### Exercise brief
Every record here must be copied exactly, except for the images it holds.

### Plain-text document sources
--- START ---

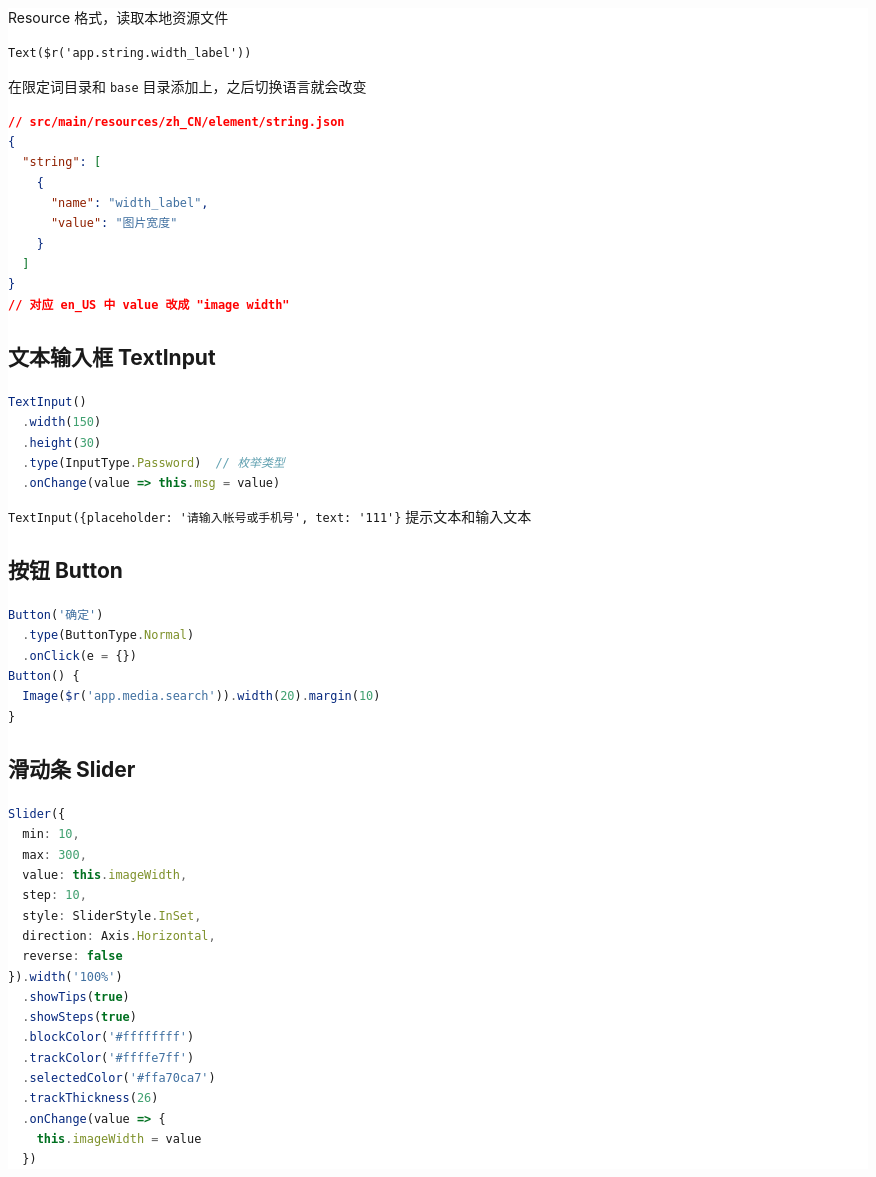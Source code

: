 Resource 格式，读取本地资源文件

`Text($r('app.string.width_label'))`

在限定词目录和 `base` 目录添加上，之后切换语言就会改变

```json
// src/main/resources/zh_CN/element/string.json
{  
  "string": [  
    {  
      "name": "width_label",  
      "value": "图片宽度"  
    }  
  ]  
}
// 对应 en_US 中 value 改成 "image width"
```

## 文本输入框 TextInput

```ts
TextInput()  
  .width(150)  
  .height(30)  
  .type(InputType.Password)  // 枚举类型
  .onChange(value => this.msg = value)
```

`TextInput({placeholder: '请输入帐号或手机号', text: '111'}` 提示文本和输入文本

## 按钮 Button

```ts
Button('确定')
  .type(ButtonType.Normal)
  .onClick(e = {})
Button() {
  Image($r('app.media.search')).width(20).margin(10)
}
```

## 滑动条 Slider

```ts
Slider({  
  min: 10,  
  max: 300,  
  value: this.imageWidth,  
  step: 10,  
  style: SliderStyle.InSet,  
  direction: Axis.Horizontal,  
  reverse: false  
}).width('100%')  
  .showTips(true)  
  .showSteps(true)  
  .blockColor('#ffffffff')  
  .trackColor('#ffffe7ff')  
  .selectedColor('#ffa70ca7')  
  .trackThickness(26)  
  .onChange(value => {  
    this.imageWidth = value  
  })
```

--- END ---

### Written reply
Source code

: Resource 格式，读取本地资源文件

`Text($r('app.string.width_label'))`

在限定词目录和 `base` 目录添加上，之后切换语言就会改变

```json
// src/main/resources/zh_CN/element/string.json
{  
  "string": [  
    {  
      "name": "width_label",  
      "value": "图片宽度"  
    }  
  ]  
}
// 对应 en_US 中 value 改成 "image width"
```

## 文本输入框 TextInput

```ts
TextInput()  
  .width(150)  
  .height(30)  
  .type(InputType.Password)  // 枚举类型
  .onChange(value => this.msg = value)
```

`TextInput({placeholder: '请输入帐号或手机号', text: '111'}` 提示文本和输入文本

## 按钮 Button

```ts
Button('确定')
  .type(ButtonType.Normal)
  .onClick(e = {})
Button() {
  Image($r('app.media.search')).width(20).margin(10)
}
```

## 滑动条 Slider

```ts
Slider({  
  min: 10,  
  max: 300,  
  value: this.imageWidth,  
  step: 10,  
  style: SliderStyle.InSet,  
  direction: Axis.Horizontal,  
  reverse: false  
}).width('100%')  
  .showTips(true)  
  .showSteps(true)  
  .blockColor('#ffffffff')  
  .trackColor('#ffffe7ff')  
  .selectedColor('#ffa70ca7')  
  .trackThickness(26)  
  .onChange(value => {  
    this.imageWidth = value  
  })
```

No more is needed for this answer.